宁波市鄞州区童第周实验学校804班 殷悦
2026-08-17
翻开《红星照耀中国》的扉页,一张张由黑、白、灰交织而成的历史旧照静静躺在书页间。八十余年前,一位美国记者毅然穿越重重封锁线,只为探明那支被称为“红军”的神秘队伍。
这位美国记者,便是埃德加·斯诺。他既非中国人,也不是共产党员,正因为这“局外人”的客观视角,他的笔触才显得格外冷静,也正因如此,那些朴素的文字读来才格外真切动人。
对于我们这一代身处和平年代的孩子而言,“革命”二字似乎总是藏在老一辈的追忆里,印在历史课本的铅字中,是一个遥远、抽象而模糊的宏大词汇。而《红星照耀中国》,却真正具象地回答了我的疑问:革命究竟是什么?
跟随着斯诺的笔触,我走进了延安的窑洞。在煤油灯昏黄的光晕里,毛泽东伏案写作的身影被拉得很长。桌上摊开的纸张边角微卷,墨水也快见了底;战士们吃的是咸菜配小米饭,铁勺与粗瓷碗碰撞出清脆的响声;窑洞里的铺盖虽单薄,却被叠得方方正正,像豆腐块一般。正是这些鲜活的细节,让革命不再是飘在空中的口号——它是深夜灯花燃尽的焦味,是咸菜在舌尖留下的咸涩,更是那一张张被陕北朔风吹得皲裂,却仍倔强地带着笑容的面孔。
随着阅读的渐入佳境,革命的轮廓愈发清晰。红军战士大多不识几个字,却在行军途中借着篝火的微光,用树枝在沙地上认真地比画着“人”与“民”二字。斯诺写道,他们能在寒风中赤脚行军,却在休整时,毫不犹豫地将唯一的一床棉被让给生病的战友。革命的艰辛,绝不仅仅是展览馆里冰冷的数字——两万五千里征程,爬雪山、过草地——而是脚底磨出的血泡挑破又结痂,是皮带被煮软后切成段分而食之,是宿营时把唯一干燥的角落留给年纪最小的战士。这些细节无声地告诉我:革命绝不是空洞的宏大叙事,而是一个个具体的人在极端绝境中依然选择坚守的集体主义。
最令我为之动容的,是那些与我年纪相仿的青年战士。他们穿着明显过大的军装,袖口卷了好几圈。斯诺曾记述,一个十五岁的小红军骄傲地昂起头说:“我九岁就给地主放牛,现在我是自己的主人了!”说这话时,他正蹲在地上,用刺刀熟练地削着一根树枝作筷子,那动作仿佛已做过千百遍。革命之于他们,从来不是课本上遥不可及的符号,而是一场实实在在的解放——从饥寒交迫中解放,从屈辱压迫中解放,从那“生来如此”的宿命中解放。

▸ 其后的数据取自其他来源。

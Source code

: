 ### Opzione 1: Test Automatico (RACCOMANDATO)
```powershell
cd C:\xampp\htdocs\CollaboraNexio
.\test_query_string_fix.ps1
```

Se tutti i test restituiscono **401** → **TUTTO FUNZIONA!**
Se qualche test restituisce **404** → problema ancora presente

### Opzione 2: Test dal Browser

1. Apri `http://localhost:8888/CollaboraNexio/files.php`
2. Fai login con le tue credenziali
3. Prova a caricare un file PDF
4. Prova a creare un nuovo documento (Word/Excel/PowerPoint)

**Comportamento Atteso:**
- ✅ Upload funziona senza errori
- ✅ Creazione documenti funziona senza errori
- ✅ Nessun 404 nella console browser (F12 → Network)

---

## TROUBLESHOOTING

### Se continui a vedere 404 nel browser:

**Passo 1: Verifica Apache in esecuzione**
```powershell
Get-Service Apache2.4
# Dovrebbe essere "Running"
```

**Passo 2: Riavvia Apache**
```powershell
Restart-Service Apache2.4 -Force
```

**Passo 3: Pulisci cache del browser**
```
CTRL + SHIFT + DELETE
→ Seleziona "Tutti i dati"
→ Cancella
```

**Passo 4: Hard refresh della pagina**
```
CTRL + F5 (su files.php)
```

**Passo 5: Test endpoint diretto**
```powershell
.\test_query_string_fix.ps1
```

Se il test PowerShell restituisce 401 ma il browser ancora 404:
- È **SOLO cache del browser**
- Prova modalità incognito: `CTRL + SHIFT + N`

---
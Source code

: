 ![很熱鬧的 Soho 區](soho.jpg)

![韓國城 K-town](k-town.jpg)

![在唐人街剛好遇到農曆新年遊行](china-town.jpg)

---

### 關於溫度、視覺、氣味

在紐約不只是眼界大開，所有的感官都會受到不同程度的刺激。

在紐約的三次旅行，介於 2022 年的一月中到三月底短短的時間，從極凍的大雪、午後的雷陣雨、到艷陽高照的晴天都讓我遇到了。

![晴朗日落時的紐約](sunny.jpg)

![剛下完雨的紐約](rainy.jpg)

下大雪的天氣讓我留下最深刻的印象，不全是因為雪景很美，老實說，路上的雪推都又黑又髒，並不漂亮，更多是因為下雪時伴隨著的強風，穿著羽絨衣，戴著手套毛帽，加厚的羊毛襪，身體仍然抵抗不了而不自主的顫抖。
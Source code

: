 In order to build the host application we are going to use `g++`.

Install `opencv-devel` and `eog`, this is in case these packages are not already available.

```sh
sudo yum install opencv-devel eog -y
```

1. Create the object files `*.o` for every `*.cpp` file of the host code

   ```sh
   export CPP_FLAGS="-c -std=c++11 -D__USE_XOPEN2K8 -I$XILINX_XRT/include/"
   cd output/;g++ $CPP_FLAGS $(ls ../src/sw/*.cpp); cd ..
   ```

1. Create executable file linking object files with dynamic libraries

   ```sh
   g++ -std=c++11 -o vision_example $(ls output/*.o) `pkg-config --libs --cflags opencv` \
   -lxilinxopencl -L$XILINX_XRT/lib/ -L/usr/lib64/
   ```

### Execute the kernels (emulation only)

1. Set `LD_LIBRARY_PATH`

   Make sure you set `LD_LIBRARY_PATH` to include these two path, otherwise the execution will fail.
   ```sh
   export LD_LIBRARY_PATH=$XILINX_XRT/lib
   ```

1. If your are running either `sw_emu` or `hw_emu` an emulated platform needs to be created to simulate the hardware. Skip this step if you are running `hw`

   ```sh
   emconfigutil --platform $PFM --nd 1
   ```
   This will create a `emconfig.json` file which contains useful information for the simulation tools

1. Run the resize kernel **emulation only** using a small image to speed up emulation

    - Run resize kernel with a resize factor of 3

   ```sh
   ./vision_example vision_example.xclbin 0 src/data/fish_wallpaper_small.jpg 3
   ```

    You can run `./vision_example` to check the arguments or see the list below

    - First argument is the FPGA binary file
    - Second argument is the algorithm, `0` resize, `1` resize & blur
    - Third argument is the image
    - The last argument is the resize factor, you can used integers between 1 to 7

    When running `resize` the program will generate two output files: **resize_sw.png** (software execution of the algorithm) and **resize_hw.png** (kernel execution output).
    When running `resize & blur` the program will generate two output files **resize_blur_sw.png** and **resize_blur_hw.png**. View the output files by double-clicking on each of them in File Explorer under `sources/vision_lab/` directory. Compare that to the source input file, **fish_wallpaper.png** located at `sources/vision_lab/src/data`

合上书本,我的心底豁然开朗:原来革命,并不是高悬于历史云端的神话与传奇,而是无数人在黑夜中凭借体温相互取暖的动人故事。斯诺用客观而温热的笔触告诉我们,红星之所以能照耀中国,正是因为它回应了这片土地上最深处的心跳——是煤油灯下伏案的笔耕不辍,是深夜里分食一锅热粥的暖意,更是那些少年战士眼眸中永不熄灭的光芒。
《红星照耀中国》让我看到了革命最真实的面孔——它苦,但苦得踏实而有分量;它难,但难中始终有着坚定的方向。我想把这本书郑重地推荐给每一位同龄人。当我们坐在明亮的教室里翻开书页,去感受那段岁月的温度,去重新体会每日国歌声中“起来!不愿做奴隶的人们”那份沉甸甸的分量时,我们便会真正理解,为什么脚下的这片土地如此辽阔,又为何如此深沉。